WHAT TO WORK ON: Only the lines with the string "compare" are needed; return each of them from the entries below.

RECORDS FOR THE EXERCISE:
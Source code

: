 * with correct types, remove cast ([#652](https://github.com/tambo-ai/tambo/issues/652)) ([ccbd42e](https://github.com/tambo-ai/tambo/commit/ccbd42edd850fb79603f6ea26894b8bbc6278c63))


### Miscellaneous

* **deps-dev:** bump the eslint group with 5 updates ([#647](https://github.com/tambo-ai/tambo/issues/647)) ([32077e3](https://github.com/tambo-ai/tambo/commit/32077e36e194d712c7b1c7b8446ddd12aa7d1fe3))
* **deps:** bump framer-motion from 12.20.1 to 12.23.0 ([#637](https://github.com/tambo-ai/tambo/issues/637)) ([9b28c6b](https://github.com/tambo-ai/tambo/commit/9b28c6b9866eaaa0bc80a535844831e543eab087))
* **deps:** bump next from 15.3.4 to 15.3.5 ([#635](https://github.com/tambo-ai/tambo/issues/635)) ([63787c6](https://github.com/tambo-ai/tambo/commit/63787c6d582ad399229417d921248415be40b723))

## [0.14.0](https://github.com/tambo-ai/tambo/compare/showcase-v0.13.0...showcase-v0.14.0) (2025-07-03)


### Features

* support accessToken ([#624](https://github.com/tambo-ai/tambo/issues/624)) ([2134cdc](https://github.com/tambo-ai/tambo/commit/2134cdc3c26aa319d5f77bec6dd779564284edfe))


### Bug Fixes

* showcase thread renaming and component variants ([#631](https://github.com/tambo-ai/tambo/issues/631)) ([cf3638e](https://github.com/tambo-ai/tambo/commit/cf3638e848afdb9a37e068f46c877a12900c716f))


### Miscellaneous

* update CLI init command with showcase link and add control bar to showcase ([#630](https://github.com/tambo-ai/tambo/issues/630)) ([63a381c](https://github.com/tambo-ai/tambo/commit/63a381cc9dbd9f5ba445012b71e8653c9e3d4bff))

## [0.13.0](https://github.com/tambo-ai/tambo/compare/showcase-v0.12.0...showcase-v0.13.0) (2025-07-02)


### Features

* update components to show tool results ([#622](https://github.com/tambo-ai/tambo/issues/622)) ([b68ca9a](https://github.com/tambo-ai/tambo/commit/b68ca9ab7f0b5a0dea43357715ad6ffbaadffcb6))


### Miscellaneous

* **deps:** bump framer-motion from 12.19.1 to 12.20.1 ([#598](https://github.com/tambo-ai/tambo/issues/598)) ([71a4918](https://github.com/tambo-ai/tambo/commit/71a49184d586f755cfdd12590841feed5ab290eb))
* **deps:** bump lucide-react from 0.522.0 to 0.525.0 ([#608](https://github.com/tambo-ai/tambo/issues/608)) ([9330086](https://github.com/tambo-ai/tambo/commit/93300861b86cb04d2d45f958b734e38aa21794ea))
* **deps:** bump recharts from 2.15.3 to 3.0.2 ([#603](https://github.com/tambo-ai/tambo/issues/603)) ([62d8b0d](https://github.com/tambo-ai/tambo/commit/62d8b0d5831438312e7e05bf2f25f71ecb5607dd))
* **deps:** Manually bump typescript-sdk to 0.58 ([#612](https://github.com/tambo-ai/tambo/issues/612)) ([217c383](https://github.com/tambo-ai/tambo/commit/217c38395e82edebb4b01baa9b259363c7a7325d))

RESPONSE FOR THIS EXERCISE:
## [0.14.0](https://github.com/tambo-ai/tambo/compare/showcase-v0.13.0...showcase-v0.14.0) (2025-07-03)
## [0.13.0](https://github.com/tambo-ai/tambo/compare/showcase-v0.12.0...showcase-v0.13.0) (2025-07-02)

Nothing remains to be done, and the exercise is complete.